Mankading down the years

Looking back at the origin and instances of mankading in the history of the game.

Keemo Paul of West Indies celebrates with team-mates after mankading Richard Ngarava of Zimbabwe to hand his team to a two-run victory and a place in the quarterfinals of the Under-19 World Cup in Chittagong.   -  ICC

Sri Lankan spinner Sachithra Senanayake appeals to umpire Michael Gough after mankading Jos Buttler of England in the final ODI in Birmingham.   -  AP

The West Indies bowler, Keemo Paul, shocked the cricketing world when he 'mankaded' the last Zimbabwean batsman, Richard Ngarava, to guide his team to a two-run victory and into the quarterfinals of the Under-19 World Cup in Chittagong on Wednesday. The incident, though, came in for severe criticisms from many former and current cricketers.

What is mankading?

When a bowler, in his delivery stride, runs out a batsman at the non-striker’s end as he is backing up, it is called mankading. In 1947, Indian all-rounder Vinoo Mankad ran out Australia's Bill Brown in this manner in the second Test in Sydney. Thus, the mode of dismissal was named after the Indian. Despite being criticised for his action, several cricketers then supported Mankad, including the legendary Australian cricketer, Sir Donald Bradman, and later Brown himself.

According to ICC ODI Match Playing Conditions Law 42.15: “The bowler is permitted, before releasing the ball and provided he has not completed his usual delivery swing, to deliberately attempt to run out the non-striker. Whether the attempt is successful or not, the ball shall not count as one of the over. If the bowler fails in an attempt to run out the non-striker, the umpire shall call and signal dead ball as soon possible.”

Other instances of 'mankading'

In international cricket, there are plenty of instances of a non-striker being mankaded.

In 1969, during the fourth Test in Adelaide, Australia's Ian Redpath was mankaded by West Indian Charlie Griffith.

Six years later, Greg Chappell (Australia) performed it for the first time in a One-Day International, when he ran out Brian Luckhurst (England).

In a Test in 1976, Sikander Bakht (Pakistan) was mankaded by Alan Hurst (Australia) at the WACA. Dipak Patel (New Zealand) mankaded Grant Flower (Zimbabwe) during a one-day series in 1992-93.

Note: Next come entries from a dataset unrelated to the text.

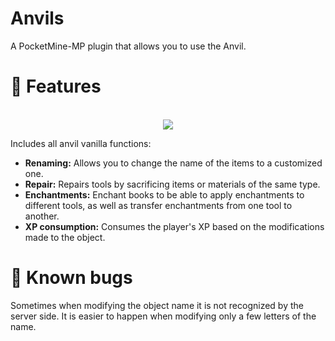 # Anvils
A PocketMine-MP plugin that allows you to use the Anvil.

# 🌟 Features
<div align="center">
  <br>
  <img src="https://github.com/AmmyRQ/Anvils/blob/main/window.png"/>
</div>

Includes all anvil vanilla functions:
<ul>
  <li><b>Renaming:</b> Allows you to change the name of the items to a customized one.</li>
  <li><b>Repair:</b> Repairs tools by sacrificing items or materials of the same type.</li>
  <li><b>Enchantments:</b> Enchant books to be able to apply enchantments to different tools, as well as transfer enchantments from one tool to another.</li>
  <li><b>XP consumption:</b> Consumes the player's XP based on the modifications made to the object.</li>
</ul>

# 🐛 Known bugs
Sometimes when modifying the object name it is not recognized by the server side. It is easier to happen when modifying only a few letters of the name.
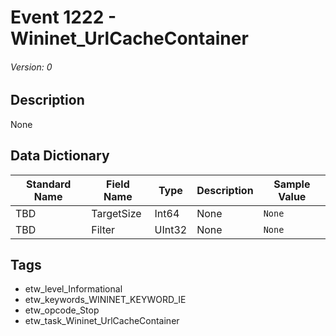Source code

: # Event 1222 - Wininet_UrlCacheContainer
###### Version: 0

## Description
None

## Data Dictionary
|Standard Name|Field Name|Type|Description|Sample Value|
|---|---|---|---|---|
|TBD|TargetSize|Int64|None|`None`|
|TBD|Filter|UInt32|None|`None`|

## Tags
* etw_level_Informational
* etw_keywords_WININET_KEYWORD_IE
* etw_opcode_Stop
* etw_task_Wininet_UrlCacheContainer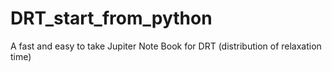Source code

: # DRT_start_from_python
A fast and easy to take Jupiter Note Book for DRT (distribution of relaxation time)
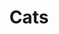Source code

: ---
title: Cats
layout: cat-breeds-page
permalink: /cats/
published: true
isPublic_b: true

title_txt: Cat Breeds

images_list:
  - img_txt: /assets/site/images/abyssinian.jpg
    link_txt: /cats/abyssinian/
  - img_txt: /assets/site/images/american-shorthair.png
    link_txt: /cats/american-shorthair/
  - img_txt: /assets/site/images/bombay.jpg
    link_txt: /cats/bombay/
  - img_txt: /assets/site/images/chartreux.jpg
    link_txt: /cats/chartreux/
  - img_txt: /assets/site/images/egyptian-mau.jpg
    link_txt: /cats/egyptian-mau/
  - img_txt: /assets/site/images/himalayan.jpg
    link_txt: /cats/himalayan/
  - img_txt: /assets/site/images/japanese-bobtail.jpg
    link_txt: /cats/japanese-bobtail/
  - img_txt: /assets/site/images/Ragamuffin.jpg
    link_txt: /cats/ragamuffin/
  - img_txt: /assets/site/images/Snowshoe.jpg
    link_txt: /cats/snowshoe/

---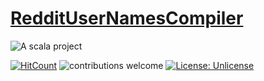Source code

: # [RedditUserNamesCompiler](https://github.com/sguzman/RedditUserNamesCompiler)


![A scala project](https://i.imgur.com/vBOMoBu.png)

[![HitCount](http://hits.dwyl.io/sguzman/RedditUserNamesCompiler.svg)](http://hits.dwyl.io/sguzman/RedditUserNamesCompiler)
![contributions welcome](https://img.shields.io/badge/contributions-welcome-brightgreen.svg?style=flat)
[![License: Unlicense](https://img.shields.io/badge/license-Unlicense-blue.svg)](http://unlicense.org/)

In 2014, the Sri Lankan spinner, Sachithra Senanayake, mankaded England wicketkeeper Jos Buttler in the final ODI in Birmingham and helped his side clinch the series.

More Indians…

After Mankad, the most famous instance of mankading by an Indian was when Kapil Dev ran out Peter Kirsten. Even though the incident turned the temperature on, as Kapil and Kirsten got into an arguement, the South African later accepted that he was warned by the Indian bowler.

 

Ravichandran Ashwin mankaded Lahiru Thirimanne during the 2012 CB Series in Australia. However, Virender Sehwag, who was the stand-in captain, withdrew the appeal after consulting with Sachin Tendulkar.

Murali Kartik effected such a dismissal on more than one occasion — once in a country match and then in a Ranji Trophy game. In 2012, during a county match against Somerset, Kartik, who played for Surrey, mankaded Alex Barrow and was at the receiving end of the crowd. The following year, in a Ranji Trophy match against Bengal, Kartik, playing for Railways, ran out non-striker Sandipan Das.

During a match in the 1987 World Cup, Courtney Walsh had the chance of mankading Pakistan's Saleem Jaffer. The West Indian fast bowler stopped in his delivery stride when Jaffar, at the non-striker's end, had backed up too far. He, however, decided against running Jaffer out and headed back to bowl the delivery again.

Walsh was praised for his sportsmanship, but West Indies lost the match and was eliminated from the tournament.